§ **YOUR GOAL**:
Retype the whole listing verbatim and keep the pictures out of it.

§ **EXERCISE INPUTS**:
====================

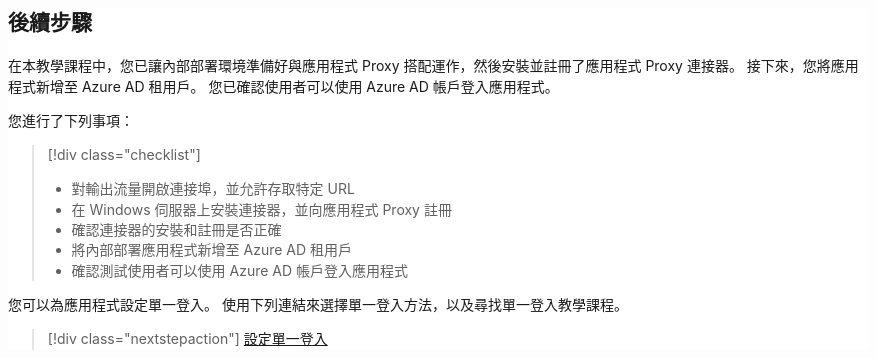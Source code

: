 ## <a name="next-steps"></a>後續步驟

在本教學課程中，您已讓內部部署環境準備好與應用程式 Proxy 搭配運作，然後安裝並註冊了應用程式 Proxy 連接器。 接下來，您將應用程式新增至 Azure AD 租用戶。 您已確認使用者可以使用 Azure AD 帳戶登入應用程式。

您進行了下列事項：
> [!div class="checklist"]
> * 對輸出流量開啟連接埠，並允許存取特定 URL
> * 在 Windows 伺服器上安裝連接器，並向應用程式 Proxy 註冊
> * 確認連接器的安裝和註冊是否正確
> * 將內部部署應用程式新增至 Azure AD 租用戶
> * 確認測試使用者可以使用 Azure AD 帳戶登入應用程式

您可以為應用程式設定單一登入。 使用下列連結來選擇單一登入方法，以及尋找單一登入教學課程。

> [!div class="nextstepaction"]
> [設定單一登入](what-is-single-sign-on.md#choosing-a-single-sign-on-method)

====================

§ **TASK ANSWER**:
Source code

: ## <a name="next-steps"></a>後續步驟

在本教學課程中，您已讓內部部署環境準備好與應用程式 Proxy 搭配運作，然後安裝並註冊了應用程式 Proxy 連接器。 接下來，您將應用程式新增至 Azure AD 租用戶。 您已確認使用者可以使用 Azure AD 帳戶登入應用程式。

您進行了下列事項：
> [!div class="checklist"]
> * 對輸出流量開啟連接埠，並允許存取特定 URL
> * 在 Windows 伺服器上安裝連接器，並向應用程式 Proxy 註冊
> * 確認連接器的安裝和註冊是否正確
> * 將內部部署應用程式新增至 Azure AD 租用戶
> * 確認測試使用者可以使用 Azure AD 帳戶登入應用程式

您可以為應用程式設定單一登入。 使用下列連結來選擇單一登入方法，以及尋找單一登入教學課程。

> [!div class="nextstepaction"]
> [設定單一登入](what-is-single-sign-on.md#choosing-a-single-sign-on-method)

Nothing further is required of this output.